--- Material provided ---
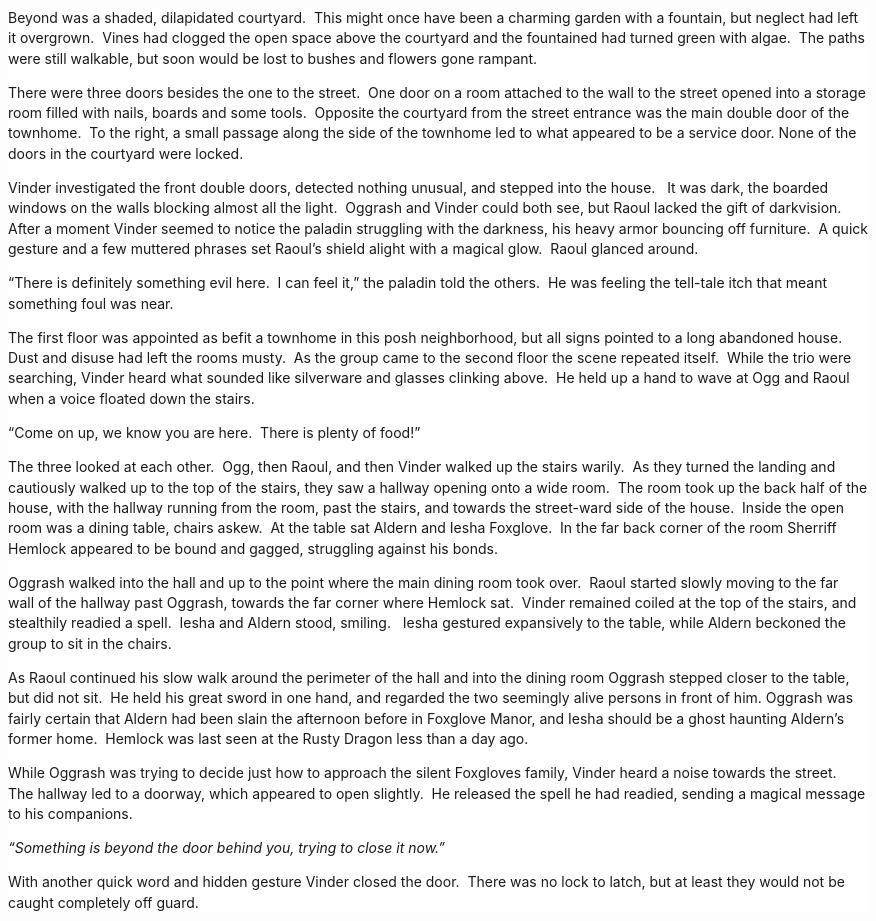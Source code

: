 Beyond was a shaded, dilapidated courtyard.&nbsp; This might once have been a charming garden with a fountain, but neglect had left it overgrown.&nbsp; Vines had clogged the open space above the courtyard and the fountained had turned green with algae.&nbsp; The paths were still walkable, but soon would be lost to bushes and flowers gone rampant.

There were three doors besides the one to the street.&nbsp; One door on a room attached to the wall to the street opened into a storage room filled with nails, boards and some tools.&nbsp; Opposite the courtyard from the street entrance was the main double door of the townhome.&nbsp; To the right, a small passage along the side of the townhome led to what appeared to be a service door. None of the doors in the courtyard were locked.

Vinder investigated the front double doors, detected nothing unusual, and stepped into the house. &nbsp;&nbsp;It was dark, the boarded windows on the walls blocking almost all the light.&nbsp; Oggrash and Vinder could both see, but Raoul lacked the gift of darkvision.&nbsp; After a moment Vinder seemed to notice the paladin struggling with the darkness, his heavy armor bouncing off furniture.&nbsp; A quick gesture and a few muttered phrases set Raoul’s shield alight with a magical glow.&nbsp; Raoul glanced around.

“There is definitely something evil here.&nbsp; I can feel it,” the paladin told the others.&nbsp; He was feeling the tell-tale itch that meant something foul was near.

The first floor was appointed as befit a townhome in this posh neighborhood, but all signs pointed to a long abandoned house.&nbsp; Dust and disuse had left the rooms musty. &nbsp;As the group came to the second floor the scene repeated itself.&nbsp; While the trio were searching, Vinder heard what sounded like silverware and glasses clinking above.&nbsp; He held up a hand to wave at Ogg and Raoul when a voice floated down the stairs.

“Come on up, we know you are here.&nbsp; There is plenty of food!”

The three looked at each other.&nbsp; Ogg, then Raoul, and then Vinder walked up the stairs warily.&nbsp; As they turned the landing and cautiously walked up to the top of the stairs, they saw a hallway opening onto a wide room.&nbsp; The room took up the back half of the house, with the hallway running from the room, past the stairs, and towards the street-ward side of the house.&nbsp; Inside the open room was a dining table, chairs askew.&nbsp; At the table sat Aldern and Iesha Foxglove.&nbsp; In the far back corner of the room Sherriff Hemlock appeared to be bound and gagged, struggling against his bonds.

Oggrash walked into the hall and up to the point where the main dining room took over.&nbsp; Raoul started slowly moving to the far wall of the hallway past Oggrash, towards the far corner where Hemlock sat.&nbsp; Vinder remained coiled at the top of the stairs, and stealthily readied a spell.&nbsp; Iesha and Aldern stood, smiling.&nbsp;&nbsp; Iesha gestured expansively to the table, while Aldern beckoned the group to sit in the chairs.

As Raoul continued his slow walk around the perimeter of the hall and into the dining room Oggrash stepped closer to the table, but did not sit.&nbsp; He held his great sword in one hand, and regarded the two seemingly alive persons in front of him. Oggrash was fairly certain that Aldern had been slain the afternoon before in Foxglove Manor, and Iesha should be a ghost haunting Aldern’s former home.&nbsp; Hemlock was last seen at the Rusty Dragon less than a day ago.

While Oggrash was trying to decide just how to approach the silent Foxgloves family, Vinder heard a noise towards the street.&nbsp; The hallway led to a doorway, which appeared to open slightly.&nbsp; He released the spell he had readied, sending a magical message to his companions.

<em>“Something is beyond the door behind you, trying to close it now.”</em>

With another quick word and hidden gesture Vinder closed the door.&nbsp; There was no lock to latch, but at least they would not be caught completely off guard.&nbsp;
---
--- Material provided ---
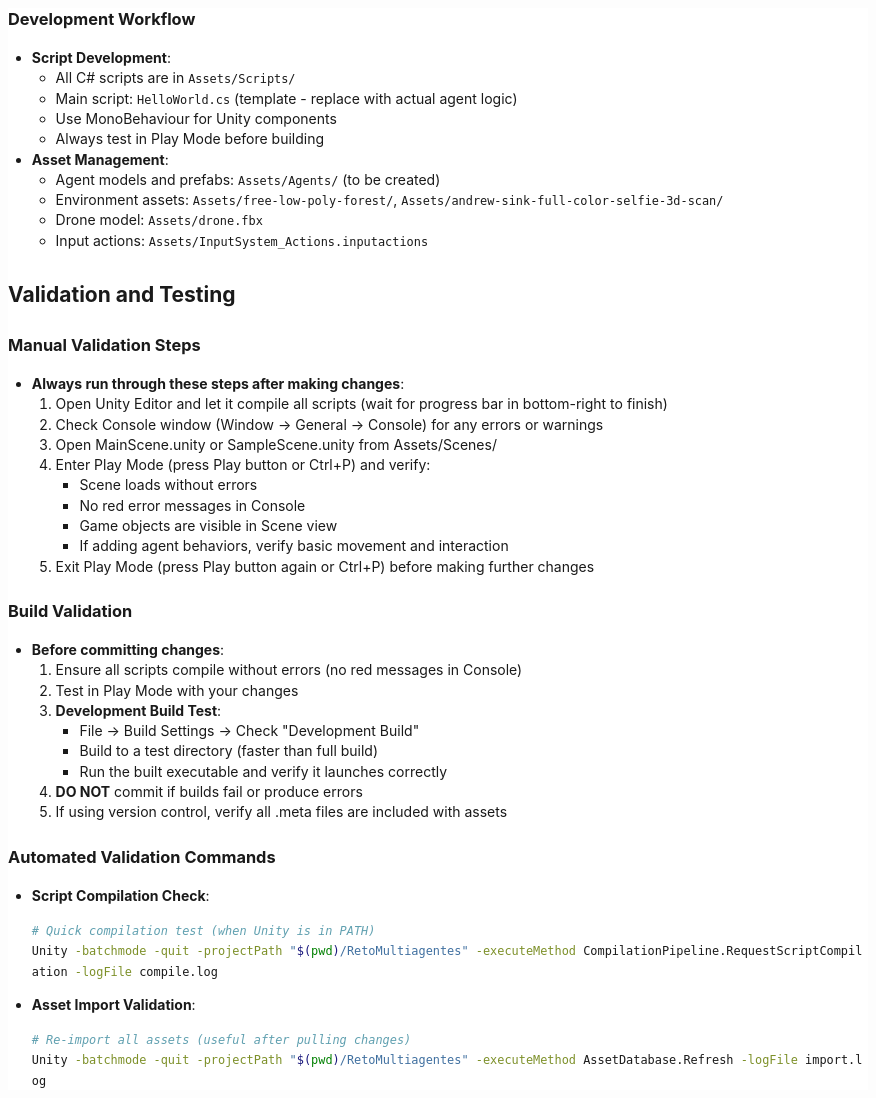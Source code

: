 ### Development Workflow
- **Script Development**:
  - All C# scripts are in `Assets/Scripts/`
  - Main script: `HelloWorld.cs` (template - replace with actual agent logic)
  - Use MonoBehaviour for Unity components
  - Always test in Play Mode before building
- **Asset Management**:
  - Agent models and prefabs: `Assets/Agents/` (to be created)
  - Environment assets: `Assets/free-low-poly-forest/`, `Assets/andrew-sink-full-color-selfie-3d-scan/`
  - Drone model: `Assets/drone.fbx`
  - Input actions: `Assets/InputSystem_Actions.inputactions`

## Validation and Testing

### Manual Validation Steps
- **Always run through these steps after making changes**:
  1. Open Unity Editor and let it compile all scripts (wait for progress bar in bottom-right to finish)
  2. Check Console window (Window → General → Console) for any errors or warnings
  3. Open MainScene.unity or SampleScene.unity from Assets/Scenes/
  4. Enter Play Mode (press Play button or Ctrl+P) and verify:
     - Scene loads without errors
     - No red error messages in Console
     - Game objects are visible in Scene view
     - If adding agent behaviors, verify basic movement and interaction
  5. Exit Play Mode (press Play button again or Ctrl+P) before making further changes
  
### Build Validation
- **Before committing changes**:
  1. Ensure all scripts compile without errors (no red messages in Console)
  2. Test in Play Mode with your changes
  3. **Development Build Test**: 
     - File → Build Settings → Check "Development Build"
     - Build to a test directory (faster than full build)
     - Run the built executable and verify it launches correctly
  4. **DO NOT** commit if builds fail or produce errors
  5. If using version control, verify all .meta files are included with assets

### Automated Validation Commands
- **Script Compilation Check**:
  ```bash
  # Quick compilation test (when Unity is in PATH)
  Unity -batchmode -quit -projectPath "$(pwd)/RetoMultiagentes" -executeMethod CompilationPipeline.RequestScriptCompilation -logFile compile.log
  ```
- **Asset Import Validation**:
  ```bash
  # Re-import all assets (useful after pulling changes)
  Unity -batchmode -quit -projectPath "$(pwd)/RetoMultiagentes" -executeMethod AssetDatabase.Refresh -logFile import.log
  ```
---
--- Material provided ---
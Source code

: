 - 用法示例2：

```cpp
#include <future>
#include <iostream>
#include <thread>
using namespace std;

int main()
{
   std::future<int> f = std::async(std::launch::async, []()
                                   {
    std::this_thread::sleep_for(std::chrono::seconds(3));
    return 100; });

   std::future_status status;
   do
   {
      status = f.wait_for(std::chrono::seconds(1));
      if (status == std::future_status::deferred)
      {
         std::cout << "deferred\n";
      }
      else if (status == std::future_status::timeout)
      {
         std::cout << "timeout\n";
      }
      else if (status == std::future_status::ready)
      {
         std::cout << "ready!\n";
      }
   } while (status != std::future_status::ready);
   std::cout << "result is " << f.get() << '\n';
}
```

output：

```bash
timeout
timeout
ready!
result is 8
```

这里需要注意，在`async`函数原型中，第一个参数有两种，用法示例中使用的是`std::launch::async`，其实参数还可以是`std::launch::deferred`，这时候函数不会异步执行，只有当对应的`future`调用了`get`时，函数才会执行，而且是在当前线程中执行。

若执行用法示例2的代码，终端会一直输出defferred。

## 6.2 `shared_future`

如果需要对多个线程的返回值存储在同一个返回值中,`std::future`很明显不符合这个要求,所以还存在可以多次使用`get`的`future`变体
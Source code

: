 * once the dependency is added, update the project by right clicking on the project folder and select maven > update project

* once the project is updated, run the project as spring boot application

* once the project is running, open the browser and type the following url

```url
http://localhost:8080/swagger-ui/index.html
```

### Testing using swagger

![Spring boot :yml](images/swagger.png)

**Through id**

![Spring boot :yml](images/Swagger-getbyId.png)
---
Show each line of the material holding "RetoMultiagentes".

  Unity -batchmode -quit -projectPath "$(pwd)/RetoMultiagentes" -executeMethod CompilationPipeline.RequestScriptCompilation -logFile compile.log
  Unity -batchmode -quit -projectPath "$(pwd)/RetoMultiagentes" -executeMethod AssetDatabase.Refresh -logFile import.log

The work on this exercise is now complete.